## Directions
Here is the task for the records below: repeat exactly the lines from the one with "Howdy, iam Mark Patterson, Don’t overdo it!" to the one with "## Is There A Purple M&M? [Solved]", both included, and nothing else.

## Supplied data

───

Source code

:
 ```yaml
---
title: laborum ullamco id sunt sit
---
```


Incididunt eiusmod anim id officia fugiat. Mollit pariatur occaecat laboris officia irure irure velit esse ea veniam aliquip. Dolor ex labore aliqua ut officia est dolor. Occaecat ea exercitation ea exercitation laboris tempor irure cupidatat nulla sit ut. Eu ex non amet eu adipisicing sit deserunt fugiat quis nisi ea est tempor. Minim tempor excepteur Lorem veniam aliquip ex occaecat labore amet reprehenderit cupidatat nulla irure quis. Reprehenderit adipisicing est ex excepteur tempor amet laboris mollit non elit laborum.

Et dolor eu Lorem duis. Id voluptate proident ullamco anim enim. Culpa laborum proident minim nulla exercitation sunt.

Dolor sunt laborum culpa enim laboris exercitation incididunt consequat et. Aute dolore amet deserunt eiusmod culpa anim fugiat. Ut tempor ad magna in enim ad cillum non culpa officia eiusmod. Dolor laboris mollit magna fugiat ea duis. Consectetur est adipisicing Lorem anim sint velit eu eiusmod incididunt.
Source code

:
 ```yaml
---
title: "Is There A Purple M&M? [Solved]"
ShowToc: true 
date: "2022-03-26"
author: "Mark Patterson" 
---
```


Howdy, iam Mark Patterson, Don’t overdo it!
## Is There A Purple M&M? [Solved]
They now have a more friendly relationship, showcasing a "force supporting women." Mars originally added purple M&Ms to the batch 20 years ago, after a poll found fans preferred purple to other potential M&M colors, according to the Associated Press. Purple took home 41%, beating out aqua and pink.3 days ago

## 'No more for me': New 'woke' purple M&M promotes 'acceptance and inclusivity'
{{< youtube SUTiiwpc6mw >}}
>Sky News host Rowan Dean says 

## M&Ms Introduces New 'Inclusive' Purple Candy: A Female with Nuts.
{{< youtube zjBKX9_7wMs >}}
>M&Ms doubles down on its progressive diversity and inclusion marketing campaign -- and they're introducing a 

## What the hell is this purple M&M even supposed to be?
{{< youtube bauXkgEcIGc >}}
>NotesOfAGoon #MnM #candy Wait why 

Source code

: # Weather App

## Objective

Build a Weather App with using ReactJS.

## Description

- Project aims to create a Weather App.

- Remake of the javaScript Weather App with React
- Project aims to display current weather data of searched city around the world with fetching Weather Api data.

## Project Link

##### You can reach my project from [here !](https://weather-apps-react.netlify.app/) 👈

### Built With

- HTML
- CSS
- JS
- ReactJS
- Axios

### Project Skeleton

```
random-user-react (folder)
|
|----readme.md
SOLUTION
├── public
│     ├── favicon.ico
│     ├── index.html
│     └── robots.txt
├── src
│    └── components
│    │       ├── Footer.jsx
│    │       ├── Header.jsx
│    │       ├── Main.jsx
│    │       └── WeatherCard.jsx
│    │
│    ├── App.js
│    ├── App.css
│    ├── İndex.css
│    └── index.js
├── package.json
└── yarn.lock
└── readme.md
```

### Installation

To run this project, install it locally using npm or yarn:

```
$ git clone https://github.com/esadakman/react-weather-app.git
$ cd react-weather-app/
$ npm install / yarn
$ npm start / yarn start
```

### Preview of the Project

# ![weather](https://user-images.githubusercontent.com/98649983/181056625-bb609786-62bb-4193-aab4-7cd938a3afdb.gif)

───

## Exercise answer
Howdy, iam Mark Patterson, Don’t overdo it!
## Is There A Purple M&M? [Solved]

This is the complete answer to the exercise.